Source material -
+++

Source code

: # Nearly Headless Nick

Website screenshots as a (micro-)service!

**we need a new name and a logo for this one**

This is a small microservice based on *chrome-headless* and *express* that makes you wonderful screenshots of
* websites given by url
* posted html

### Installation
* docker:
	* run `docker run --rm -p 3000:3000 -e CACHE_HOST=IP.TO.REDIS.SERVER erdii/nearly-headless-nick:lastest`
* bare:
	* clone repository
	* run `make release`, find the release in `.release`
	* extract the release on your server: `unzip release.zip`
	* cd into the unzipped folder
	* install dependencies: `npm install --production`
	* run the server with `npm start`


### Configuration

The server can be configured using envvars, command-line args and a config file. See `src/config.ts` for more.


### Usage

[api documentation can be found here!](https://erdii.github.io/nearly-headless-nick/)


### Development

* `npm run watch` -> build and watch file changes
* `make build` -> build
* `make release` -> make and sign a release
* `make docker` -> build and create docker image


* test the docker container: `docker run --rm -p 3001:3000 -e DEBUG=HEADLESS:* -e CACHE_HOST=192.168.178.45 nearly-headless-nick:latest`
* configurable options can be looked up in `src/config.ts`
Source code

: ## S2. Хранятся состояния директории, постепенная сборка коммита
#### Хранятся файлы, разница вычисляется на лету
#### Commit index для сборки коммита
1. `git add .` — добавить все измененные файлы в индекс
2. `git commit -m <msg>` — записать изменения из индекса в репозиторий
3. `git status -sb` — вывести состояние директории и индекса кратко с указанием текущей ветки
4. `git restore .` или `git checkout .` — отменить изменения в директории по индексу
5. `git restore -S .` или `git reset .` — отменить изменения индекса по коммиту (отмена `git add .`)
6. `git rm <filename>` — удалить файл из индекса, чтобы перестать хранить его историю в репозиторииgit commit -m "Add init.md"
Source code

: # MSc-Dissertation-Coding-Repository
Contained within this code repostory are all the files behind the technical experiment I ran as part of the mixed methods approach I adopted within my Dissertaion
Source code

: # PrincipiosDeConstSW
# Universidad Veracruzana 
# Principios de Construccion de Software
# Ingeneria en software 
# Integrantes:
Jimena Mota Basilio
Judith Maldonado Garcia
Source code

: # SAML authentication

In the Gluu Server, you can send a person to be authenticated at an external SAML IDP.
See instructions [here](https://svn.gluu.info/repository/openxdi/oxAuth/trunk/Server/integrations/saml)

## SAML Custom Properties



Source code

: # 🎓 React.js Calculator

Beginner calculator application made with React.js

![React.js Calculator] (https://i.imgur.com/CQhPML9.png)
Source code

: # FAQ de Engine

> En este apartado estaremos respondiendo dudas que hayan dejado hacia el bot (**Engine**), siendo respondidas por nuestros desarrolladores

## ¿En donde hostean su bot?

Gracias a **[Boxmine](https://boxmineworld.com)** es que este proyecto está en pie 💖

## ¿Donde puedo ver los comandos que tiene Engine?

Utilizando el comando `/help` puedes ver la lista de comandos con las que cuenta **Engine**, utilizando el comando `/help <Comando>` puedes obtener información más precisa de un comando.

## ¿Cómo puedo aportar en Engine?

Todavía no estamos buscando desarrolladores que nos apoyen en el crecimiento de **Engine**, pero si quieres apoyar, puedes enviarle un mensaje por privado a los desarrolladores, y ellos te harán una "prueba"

+++

What you are asked to do - Find "Website screenshots as a (micro-)service!" in the entries above and copy that whole line exactly, then each line after it through the line that contains "### Configuration".

Solution to this exercise -
Website screenshots as a (micro-)service!

**we need a new name and a logo for this one**

This is a small microservice based on *chrome-headless* and *express* that makes you wonderful screenshots of
* websites given by url
* posted html

### Installation
* docker:
	* run `docker run --rm -p 3000:3000 -e CACHE_HOST=IP.TO.REDIS.SERVER erdii/nearly-headless-nick:lastest`
* bare:
	* clone repository
	* run `make release`, find the release in `.release`
	* extract the release on your server: `unzip release.zip`
	* cd into the unzipped folder
	* install dependencies: `npm install --production`
	* run the server with `npm start`


### Configuration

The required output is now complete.